A detailed report of the project can be found here: https://share.streamlit.io/aamir09/ds2project/main/app/app.py
The repository comprises of two parts:
In this project, we delve into Indian housing data, looking at the 2011 Indian Housing Census Data as well as house data from Indias metropolite cities. The exploratory data analysis section of the project answers several questions regarding houses in India for the year 2011 and presents some interesting statistics. Predictive modelling of housing prices in Indias metro cities, including Delhi, Mumbai, Bangalore, Chennai, Kolkata, and Hyderabad, is covered in the second section, which is modelling. To compare and pick which model is most suited to our situation, we train linear models, tree-based models, distance-based models, and neural network-based models. We then explain the best model using several approaches.
We fond a negative correlation between Households using electricity and those using Kerosene - which implies less reliance on Kerosene as electricity distribution increases.
The union territories had much better kitchen facilities compared to the other states of India and India as a whole.
While comparing each facility of a state against the country average, some states like Chandigarh, have much better water facilities than India as a whole.

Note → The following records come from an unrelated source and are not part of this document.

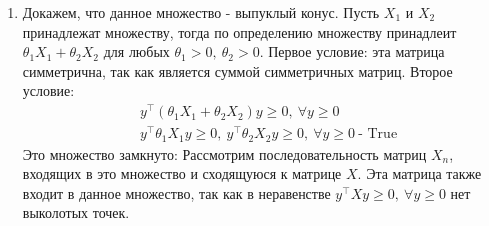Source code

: \documentclass{article}
\begin{document}
\begin{enumerate}
          Найдём конус $\mathcal{K}^* = \{(x^*, \ y^*, \ z^*) \ | \ xx^* + yy^* + zz^* \geq 0\}$. Заметим, что в оригинальном конусе $z$ не ограничено сверху, следовательно $z^* \geq 0$. Тогда справедливо, что
          \[
              xx^* + yy^* + zz^* \geq xx^* + yy^* + ye^{\frac{x}{y}}z^*
          \]
          \begin{align*}
               & xx^* + yy^* + ye^{\frac{x}{y}}z^* \geq 0
          \end{align*}
          Поделим обе части неравенства на $y$ и сделаем замену $w = \frac{x}{y}$:
          \begin{align*}
              tx^* + y^* + e^tz^* \geq 0
          \end{align*}
          При $t \to 0$ выражение принимает вид $y^* + z^* \geq 0$. Так как $t$ не ограничено снизу, $x^* \leq 0$. Тогда чтобы найти границы $y^*$ рассмотрим минимум этой функции в зависимости от $t$:
          \[
              \frac{df(t)}{dt} = x^* + e^tz^* = 0
          \]
          Откуда $t = \ln{(-\frac{x^*}{z^*})}$, в этой точке значение функции:
          \[
              x^*\ln{(-\frac{x^*}{z^*})} + y^* - x^* \geq 0
          \]
          Откуда $y \geq x^*(1 - \ln{(-\frac{x^*}{z^*})})$
          Получаем:
          \[
              \mathcal{K}^* = \{(x^*, \ y^*, \ z^*) \ | \ x^* \leq 0, \ z^* \geq 0, \ y \geq x^*(1 - \ln{(-\frac{x^*}{z^*})})\}
          \]
    \item Докажем, что данное множество - выпуклый конус. Пусть $X_1$ и $X_2$ принадлежат множеству, тогда по определению множеству принадлеит $\theta_1 X_1 + \theta_2 X_2$ для любых $\theta_1 > 0, \ \theta_2 > 0$. Первое условие: эта матрица симметрична, так как является суммой симметричных матриц. Второе условие:
          \begin{align*}
               & y^\top (\theta_1 X_1 + \theta_2 X_2) y \geq 0, \ \forall y \geq 0                                \\
               & y^\top \theta_1 X_1 y \geq 0, \ y^\top \theta_2 X_2 y \geq 0, \ \forall y \geq 0 \ \text{- True}
          \end{align*}
          Это множество замкнуто: Рассмотрим последовательность матриц $X_n$, входящих в это множество и сходящуюся к матрице $X$. Эта матрица также входит в данное множество, так как в неравенстве $y^\top Xy \geq 0, \ \forall y \geq 0$ нет выколотых точек.


\end{enumerate}
\end{document}
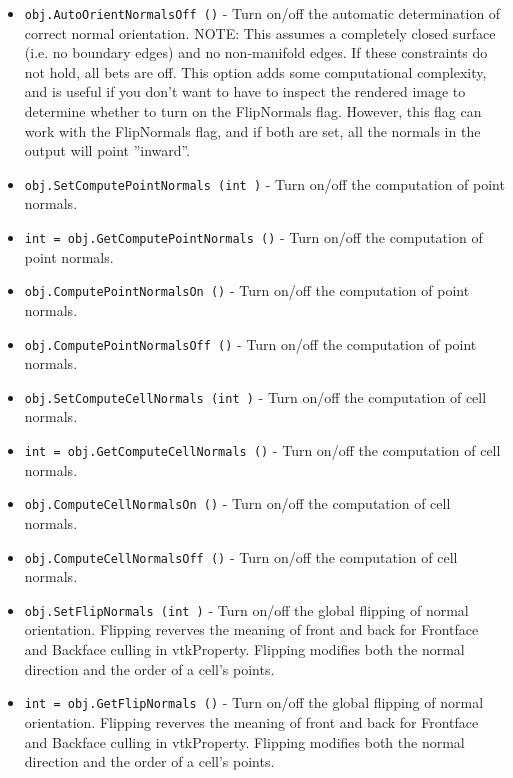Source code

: \begin{itemize}
\item  \verb|obj.AutoOrientNormalsOff ()| -  Turn on/off the automatic determination of correct normal
 orientation. NOTE: This assumes a completely closed surface
 (i.e. no boundary edges) and no non-manifold edges. If these
 constraints do not hold, all bets are off. This option adds some
 computational complexity, and is useful if you don't want to have
 to inspect the rendered image to determine whether to turn on the 
 FlipNormals flag. However, this flag can work with the FlipNormals 
 flag, and if both are set, all the normals in the output will 
 point ''inward''.

\item  \verb|obj.SetComputePointNormals (int )| -  Turn on/off the computation of point normals.

\item  \verb|int = obj.GetComputePointNormals ()| -  Turn on/off the computation of point normals.

\item  \verb|obj.ComputePointNormalsOn ()| -  Turn on/off the computation of point normals.

\item  \verb|obj.ComputePointNormalsOff ()| -  Turn on/off the computation of point normals.

\item  \verb|obj.SetComputeCellNormals (int )| -  Turn on/off the computation of cell normals.

\item  \verb|int = obj.GetComputeCellNormals ()| -  Turn on/off the computation of cell normals.

\item  \verb|obj.ComputeCellNormalsOn ()| -  Turn on/off the computation of cell normals.

\item  \verb|obj.ComputeCellNormalsOff ()| -  Turn on/off the computation of cell normals.

\item  \verb|obj.SetFlipNormals (int )| -  Turn on/off the global flipping of normal orientation. Flipping
 reverves the meaning of front and back for Frontface and Backface
 culling in vtkProperty.  Flipping modifies both the normal
 direction and the order of a cell's points.

\item  \verb|int = obj.GetFlipNormals ()| -  Turn on/off the global flipping of normal orientation. Flipping
 reverves the meaning of front and back for Frontface and Backface
 culling in vtkProperty.  Flipping modifies both the normal
 direction and the order of a cell's points.


\end{itemize}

On Comparing the distribution of the facility across the country, Bihar, Assam, Jharkhand, Meghalaya, Uttar Pradesh and Odisha heavily rely on Kerosene.
Two filtering algorithms are built to answer a question What state should I live in?. The principle of both the algorihtms are same, filter the states on the basis of their basic amenities and characteristics and provvide end user the results. The difference is in the results algorithm 1 gives us the count of districts in state where there are availibiity of certain amenity satisfies the user defined threshold. Algorithm 2 provides us with visualizatios of mean percentage availibility of the assets selected by the users. Algorithm 2 can be observed in the UI and Algorithm 1 can be found in the PART A folder.
Exmaples
Algorithm 1: If a user wants to live in an owned house with wooden roof with threshold of 50, wooden walls with threshold of 50, indoor bathroom with threshold of 50, drinkable, tap water with threshold of 20, the statewise count of places is returned and shown below:
Algorithm 2: A user selects 'Facilities to choose' to choose from the main column, then a select box named Choose further from Lighting source appears where we select 'Kerosene for lighting' in the first case and 'Electricity for lighting' in the second one. The maps generated are present here for comparison between the distribution of two ameneties:
You can also tweak the plot size and the number of enteries in the plot by using the sliders provided.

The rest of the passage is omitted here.